- What you have to do:
Retype all of the data word for word, without pictures.

- Given data:

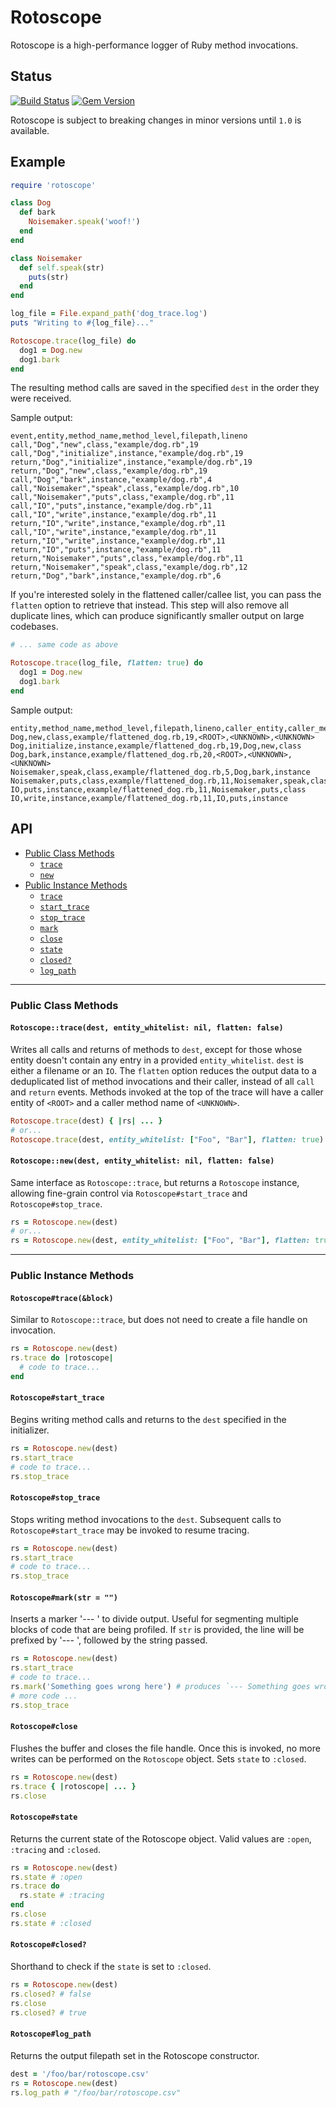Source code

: # Rotoscope

Rotoscope is a high-performance logger of Ruby method invocations.

## Status

[![Build Status](https://travis-ci.org/Shopify/rotoscope.svg?branch=master)](https://travis-ci.org/Shopify/rotoscope) [![Gem Version](https://badge.fury.io/rb/rotoscope.svg)](https://badge.fury.io/rb/rotoscope)

Rotoscope is subject to breaking changes in minor versions until `1.0` is available.

## Example

```ruby
require 'rotoscope'

class Dog
  def bark
    Noisemaker.speak('woof!')
  end
end

class Noisemaker
  def self.speak(str)
    puts(str)
  end
end

log_file = File.expand_path('dog_trace.log')
puts "Writing to #{log_file}..."

Rotoscope.trace(log_file) do
  dog1 = Dog.new
  dog1.bark
end
```

The resulting method calls are saved in the specified `dest` in the order they were received.

Sample output:

```
event,entity,method_name,method_level,filepath,lineno
call,"Dog","new",class,"example/dog.rb",19
call,"Dog","initialize",instance,"example/dog.rb",19
return,"Dog","initialize",instance,"example/dog.rb",19
return,"Dog","new",class,"example/dog.rb",19
call,"Dog","bark",instance,"example/dog.rb",4
call,"Noisemaker","speak",class,"example/dog.rb",10
call,"Noisemaker","puts",class,"example/dog.rb",11
call,"IO","puts",instance,"example/dog.rb",11
call,"IO","write",instance,"example/dog.rb",11
return,"IO","write",instance,"example/dog.rb",11
call,"IO","write",instance,"example/dog.rb",11
return,"IO","write",instance,"example/dog.rb",11
return,"IO","puts",instance,"example/dog.rb",11
return,"Noisemaker","puts",class,"example/dog.rb",11
return,"Noisemaker","speak",class,"example/dog.rb",12
return,"Dog","bark",instance,"example/dog.rb",6
```

If you're interested solely in the flattened caller/callee list, you can pass the `flatten` option to retrieve that instead. This step will also remove all duplicate lines, which can produce significantly smaller output on large codebases.

```ruby
# ... same code as above

Rotoscope.trace(log_file, flatten: true) do
  dog1 = Dog.new
  dog1.bark
end
```

Sample output:

```
entity,method_name,method_level,filepath,lineno,caller_entity,caller_method_name,caller_method_level
Dog,new,class,example/flattened_dog.rb,19,<ROOT>,<UNKNOWN>,<UNKNOWN>
Dog,initialize,instance,example/flattened_dog.rb,19,Dog,new,class
Dog,bark,instance,example/flattened_dog.rb,20,<ROOT>,<UNKNOWN>,<UNKNOWN>
Noisemaker,speak,class,example/flattened_dog.rb,5,Dog,bark,instance
Noisemaker,puts,class,example/flattened_dog.rb,11,Noisemaker,speak,class
IO,puts,instance,example/flattened_dog.rb,11,Noisemaker,puts,class
IO,write,instance,example/flattened_dog.rb,11,IO,puts,instance
```

## API

- [Public Class Methods](#public-class-methods)
  - [`trace`](#rotoscopetracedest-entity_whitelist-nil-flatten-false)
  - [`new`](#rotoscopenewdest-entity_whitelist-nil-flatten-false)
- [Public Instance Methods](#public-instance-methods)
  - [`trace`](#rotoscopetraceblock)
  - [`start_trace`](#rotoscopestart_trace)
  - [`stop_trace`](#rotoscopestop_trace)
  - [`mark`](#rotoscopemarkstr--)
  - [`close`](#rotoscopeclose)
  - [`state`](#rotoscopestate)
  - [`closed?`](#rotoscopeclosed)
  - [`log_path`](#rotoscopelog_path)

---

### Public Class Methods

#### `Rotoscope::trace(dest, entity_whitelist: nil, flatten: false)`

Writes all calls and returns of methods to `dest`, except for those whose entity doesn't contain any entry in a provided `entity_whitelist`. `dest` is either a filename or an `IO`. The `flatten` option reduces the output data to a deduplicated list of method invocations and their caller, instead of all `call` and `return` events. Methods invoked at the top of the trace will have a caller entity of `<ROOT>` and a caller method name of `<UNKNOWN>`.

```ruby
Rotoscope.trace(dest) { |rs| ... }
# or...
Rotoscope.trace(dest, entity_whitelist: ["Foo", "Bar"], flatten: true) { |rs| ... }
```

#### `Rotoscope::new(dest, entity_whitelist: nil, flatten: false)`

Same interface as `Rotoscope::trace`, but returns a `Rotoscope` instance, allowing fine-grain control via `Rotoscope#start_trace` and `Rotoscope#stop_trace`.
```ruby
rs = Rotoscope.new(dest)
# or...
rs = Rotoscope.new(dest, entity_whitelist: ["Foo", "Bar"], flatten: true)
```

---

### Public Instance Methods

#### `Rotoscope#trace(&block)`

Similar to `Rotoscope::trace`, but does not need to create a file handle on invocation.

```ruby
rs = Rotoscope.new(dest)
rs.trace do |rotoscope|
  # code to trace...
end
```

#### `Rotoscope#start_trace`

Begins writing method calls and returns to the `dest` specified in the initializer.

```ruby
rs = Rotoscope.new(dest)
rs.start_trace
# code to trace...
rs.stop_trace
```

#### `Rotoscope#stop_trace`

Stops writing method invocations to the `dest`. Subsequent calls to `Rotoscope#start_trace` may be invoked to resume tracing.

```ruby
rs = Rotoscope.new(dest)
rs.start_trace
# code to trace...
rs.stop_trace
```

#### `Rotoscope#mark(str = "")`

 Inserts a marker '--- ' to divide output. Useful for segmenting multiple blocks of code that are being profiled. If `str` is provided, the line will be prefixed by '--- ', followed by the string passed.

```ruby
rs = Rotoscope.new(dest)
rs.start_trace
# code to trace...
rs.mark('Something goes wrong here') # produces `--- Something goes wrong here` in the output
# more code ...
rs.stop_trace
```

#### `Rotoscope#close`

Flushes the buffer and closes the file handle. Once this is invoked, no more writes can be performed on the `Rotoscope` object. Sets `state` to `:closed`.

```ruby
rs = Rotoscope.new(dest)
rs.trace { |rotoscope| ... }
rs.close
```

#### `Rotoscope#state`

Returns the current state of the Rotoscope object. Valid values are `:open`, `:tracing` and `:closed`.

```ruby
rs = Rotoscope.new(dest)
rs.state # :open
rs.trace do
  rs.state # :tracing
end
rs.close
rs.state # :closed
```

#### `Rotoscope#closed?`

Shorthand to check if the `state` is set to `:closed`.

```ruby
rs = Rotoscope.new(dest)
rs.closed? # false
rs.close
rs.closed? # true
```


#### `Rotoscope#log_path`

Returns the output filepath set in the Rotoscope constructor.

```ruby
dest = '/foo/bar/rotoscope.csv'
rs = Rotoscope.new(dest)
rs.log_path # "/foo/bar/rotoscope.csv"
```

- Finished task:
Source code

: # Rotoscope

Rotoscope is a high-performance logger of Ruby method invocations.

## Status

[![Build Status](https://travis-ci.org/Shopify/rotoscope.svg?branch=master)](https://travis-ci.org/Shopify/rotoscope) [![Gem Version](https://badge.fury.io/rb/rotoscope.svg)](https://badge.fury.io/rb/rotoscope)

Rotoscope is subject to breaking changes in minor versions until `1.0` is available.

## Example

```ruby
require 'rotoscope'

class Dog
  def bark
    Noisemaker.speak('woof!')
  end
end

class Noisemaker
  def self.speak(str)
    puts(str)
  end
end

log_file = File.expand_path('dog_trace.log')
puts "Writing to #{log_file}..."

Rotoscope.trace(log_file) do
  dog1 = Dog.new
  dog1.bark
end
```

The resulting method calls are saved in the specified `dest` in the order they were received.

Sample output:

```
event,entity,method_name,method_level,filepath,lineno
call,"Dog","new",class,"example/dog.rb",19
call,"Dog","initialize",instance,"example/dog.rb",19
return,"Dog","initialize",instance,"example/dog.rb",19
return,"Dog","new",class,"example/dog.rb",19
call,"Dog","bark",instance,"example/dog.rb",4
call,"Noisemaker","speak",class,"example/dog.rb",10
call,"Noisemaker","puts",class,"example/dog.rb",11
call,"IO","puts",instance,"example/dog.rb",11
call,"IO","write",instance,"example/dog.rb",11
return,"IO","write",instance,"example/dog.rb",11
call,"IO","write",instance,"example/dog.rb",11
return,"IO","write",instance,"example/dog.rb",11
return,"IO","puts",instance,"example/dog.rb",11
return,"Noisemaker","puts",class,"example/dog.rb",11
return,"Noisemaker","speak",class,"example/dog.rb",12
return,"Dog","bark",instance,"example/dog.rb",6
```

If you're interested solely in the flattened caller/callee list, you can pass the `flatten` option to retrieve that instead. This step will also remove all duplicate lines, which can produce significantly smaller output on large codebases.

```ruby
# ... same code as above

Rotoscope.trace(log_file, flatten: true) do
  dog1 = Dog.new
  dog1.bark
end
```

Sample output:

```
entity,method_name,method_level,filepath,lineno,caller_entity,caller_method_name,caller_method_level
Dog,new,class,example/flattened_dog.rb,19,<ROOT>,<UNKNOWN>,<UNKNOWN>
Dog,initialize,instance,example/flattened_dog.rb,19,Dog,new,class
Dog,bark,instance,example/flattened_dog.rb,20,<ROOT>,<UNKNOWN>,<UNKNOWN>
Noisemaker,speak,class,example/flattened_dog.rb,5,Dog,bark,instance
Noisemaker,puts,class,example/flattened_dog.rb,11,Noisemaker,speak,class
IO,puts,instance,example/flattened_dog.rb,11,Noisemaker,puts,class
IO,write,instance,example/flattened_dog.rb,11,IO,puts,instance
```

## API

- [Public Class Methods](#public-class-methods)
  - [`trace`](#rotoscopetracedest-entity_whitelist-nil-flatten-false)
  - [`new`](#rotoscopenewdest-entity_whitelist-nil-flatten-false)
- [Public Instance Methods](#public-instance-methods)
  - [`trace`](#rotoscopetraceblock)
  - [`start_trace`](#rotoscopestart_trace)
  - [`stop_trace`](#rotoscopestop_trace)
  - [`mark`](#rotoscopemarkstr--)
  - [`close`](#rotoscopeclose)
  - [`state`](#rotoscopestate)
  - [`closed?`](#rotoscopeclosed)
  - [`log_path`](#rotoscopelog_path)

---

### Public Class Methods

#### `Rotoscope::trace(dest, entity_whitelist: nil, flatten: false)`

Writes all calls and returns of methods to `dest`, except for those whose entity doesn't contain any entry in a provided `entity_whitelist`. `dest` is either a filename or an `IO`. The `flatten` option reduces the output data to a deduplicated list of method invocations and their caller, instead of all `call` and `return` events. Methods invoked at the top of the trace will have a caller entity of `<ROOT>` and a caller method name of `<UNKNOWN>`.

```ruby
Rotoscope.trace(dest) { |rs| ... }
# or...
Rotoscope.trace(dest, entity_whitelist: ["Foo", "Bar"], flatten: true) { |rs| ... }
```

#### `Rotoscope::new(dest, entity_whitelist: nil, flatten: false)`

Same interface as `Rotoscope::trace`, but returns a `Rotoscope` instance, allowing fine-grain control via `Rotoscope#start_trace` and `Rotoscope#stop_trace`.
```ruby
rs = Rotoscope.new(dest)
# or...
rs = Rotoscope.new(dest, entity_whitelist: ["Foo", "Bar"], flatten: true)
```

---

### Public Instance Methods

#### `Rotoscope#trace(&block)`

Similar to `Rotoscope::trace`, but does not need to create a file handle on invocation.

```ruby
rs = Rotoscope.new(dest)
rs.trace do |rotoscope|
  # code to trace...
end
```

#### `Rotoscope#start_trace`

Begins writing method calls and returns to the `dest` specified in the initializer.

```ruby
rs = Rotoscope.new(dest)
rs.start_trace
# code to trace...
rs.stop_trace
```

#### `Rotoscope#stop_trace`

Stops writing method invocations to the `dest`. Subsequent calls to `Rotoscope#start_trace` may be invoked to resume tracing.

```ruby
rs = Rotoscope.new(dest)
rs.start_trace
# code to trace...
rs.stop_trace
```

#### `Rotoscope#mark(str = "")`

 Inserts a marker '--- ' to divide output. Useful for segmenting multiple blocks of code that are being profiled. If `str` is provided, the line will be prefixed by '--- ', followed by the string passed.

```ruby
rs = Rotoscope.new(dest)
rs.start_trace
# code to trace...
rs.mark('Something goes wrong here') # produces `--- Something goes wrong here` in the output
# more code ...
rs.stop_trace
```

#### `Rotoscope#close`

Flushes the buffer and closes the file handle. Once this is invoked, no more writes can be performed on the `Rotoscope` object. Sets `state` to `:closed`.

```ruby
rs = Rotoscope.new(dest)
rs.trace { |rotoscope| ... }
rs.close
```

#### `Rotoscope#state`

Returns the current state of the Rotoscope object. Valid values are `:open`, `:tracing` and `:closed`.

```ruby
rs = Rotoscope.new(dest)
rs.state # :open
rs.trace do
  rs.state # :tracing
end
rs.close
rs.state # :closed
```

#### `Rotoscope#closed?`

Shorthand to check if the `state` is set to `:closed`.

```ruby
rs = Rotoscope.new(dest)
rs.closed? # false
rs.close
rs.closed? # true
```


#### `Rotoscope#log_path`

Returns the output filepath set in the Rotoscope constructor.

```ruby
dest = '/foo/bar/rotoscope.csv'
rs = Rotoscope.new(dest)
rs.log_path # "/foo/bar/rotoscope.csv"
```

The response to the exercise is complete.